Recognizing Intractability to Antiepileptic Medication
The treatment of epilepsy usually starts with antiepileptic drug (AED) therapy. However, a proportion of patients will prove drug resistant. This chapter addresses when to recognize intractability to medical therapy so that alternative treatments can be considered.
Natural history of epilepsy and expected response to antiepileptic drug (AED) therapy
The recognition of intractability to AEDs is facilitated by understanding the natural history of epilepsy, best characterized with prospective studies of childhood-onset epilepsy. The longest study, which followed patients for several decades, found that two-thirds were in remission for at least 5 years, with about half achieving remission not interrupted by relapse. A remitting–relapsing pattern with terminal remission occurred in about a fifth of patients. Drug resistance was present from the outset in another one-fifth of patients, with emergence of drug resistance after remission in about one-seventh.
Drug resistance can be predicted with certain epileptic syndromes. Some idiopathic epileptic syndromes, such as benign epilepsy of childhood with centrotemporal spikes and childhood absence epilepsy, are expected to remit after puberty. Drug resistance is least common in idiopathic focal and generalized epilepsy and most common in symptomatic generalized epilepsy and symptomatic focal epilepsy, particularly temporal lobe epilepsy. In children, a high initial seizure frequency and seizure clustering during treatment predict drug resistance. Age at onset is also a predictor of seizure freedom. In children, age at onset between 5 and 9 years is the most favorable. In adults, the odds of remission are best in seniors.

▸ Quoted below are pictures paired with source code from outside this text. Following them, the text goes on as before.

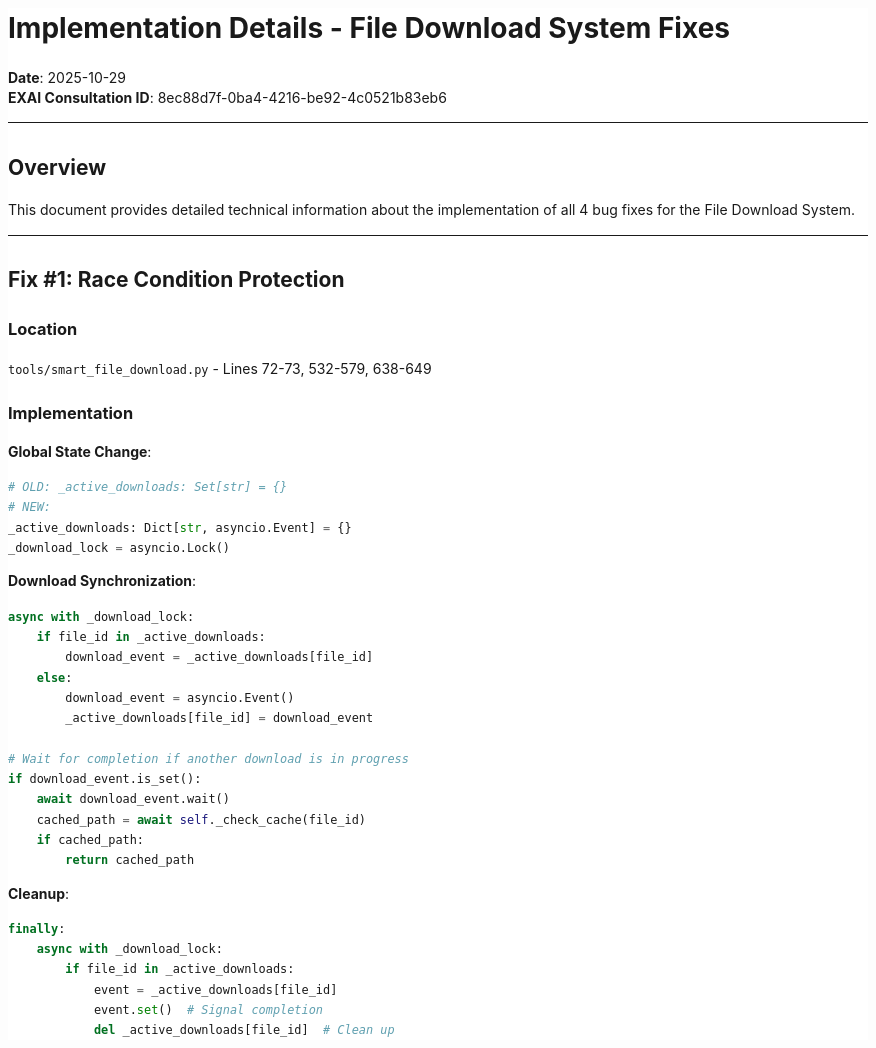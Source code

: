 # Implementation Details - File Download System Fixes

**Date**: 2025-10-29  
**EXAI Consultation ID**: 8ec88d7f-0ba4-4216-be92-4c0521b83eb6

---

## Overview

This document provides detailed technical information about the implementation of all 4 bug fixes for the File Download System.

---

## Fix #1: Race Condition Protection

### Location
`tools/smart_file_download.py` - Lines 72-73, 532-579, 638-649

### Implementation

**Global State Change**:
```python
# OLD: _active_downloads: Set[str] = {}
# NEW:
_active_downloads: Dict[str, asyncio.Event] = {}
_download_lock = asyncio.Lock()
```

**Download Synchronization**:
```python
async with _download_lock:
    if file_id in _active_downloads:
        download_event = _active_downloads[file_id]
    else:
        download_event = asyncio.Event()
        _active_downloads[file_id] = download_event

# Wait for completion if another download is in progress
if download_event.is_set():
    await download_event.wait()
    cached_path = await self._check_cache(file_id)
    if cached_path:
        return cached_path
```

**Cleanup**:
```python
finally:
    async with _download_lock:
        if file_id in _active_downloads:
            event = _active_downloads[file_id]
            event.set()  # Signal completion
            del _active_downloads[file_id]  # Clean up
```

While children also have decreased likelihood of seizure control after failure of two AEDs, remissions are common in those who failed two AEDs, although these remissions are followed by relapse in the majority. However, one study with several decades of followup showed that half of the children who failed two AEDs eventually achieved sustained remission. Failure to enter remission and symptomatic etiology predicted long-term drug-resistant epilepsy. On the other hand, in adults, one study showed that after failing initial AED trials, additional trials achieved remission in 14% of patients, but this remission was not stable, and relapses eventually occurred in most
Definition of drug resistance in epilepsy
Based largely on the above evidence, the International League Against Epilepsy (ILAE) proposed a consensus definition of drug resistance in epilepsy as “failure of adequate trials of two tolerated and appropriately chosen AED schedules (whether as monotherapies or in combination) to achieve sustained seizure freedom.” The definition may appear simple but does require elaboration. It excludes trials in which the AED was not tolerated. In addition, an appropriately chosen AED must have been proven effective for the specific seizure type. For example, the choice of carbamazepine would be appropriate for a patient with focal onset seizures, but its choice for a patient with myoclonic or absence seizures would not be appropriate, and its failure in that setting could not be counted towards the definition of drug resistance. Other examples in which drug failure cannot be considered are use of a low dose, failure to titrate an AED to maximum tolerated dose, or failure to appropriately prescribe the AED in the correctly divided daily dosing regimen. It should also be noted that success of an AED requires freedom from all seizures for at least 1 year or three times the longest interval between pretreatment seizures, whichever is longer.
Historically there has been considerable controversy regarding the definition of refractory epilepsy, and it has been recognized that the definition must vary depending on its intended purpose. The definition proposed by the ILAE was intended to identify a time point for reevaluation of the diagnosis and management of epilepsy, preferably in the setting of an epilepsy center. The reevaluation of the diagnosis after identification of drug resistance usually involves video–EEG monitoring. This testing can also help determine whether the patient has a surgically remediable focal epilepsy syndrome. The therapeutic implications are highly dependent on the specific epilepsy syndrome, etiology, and localization.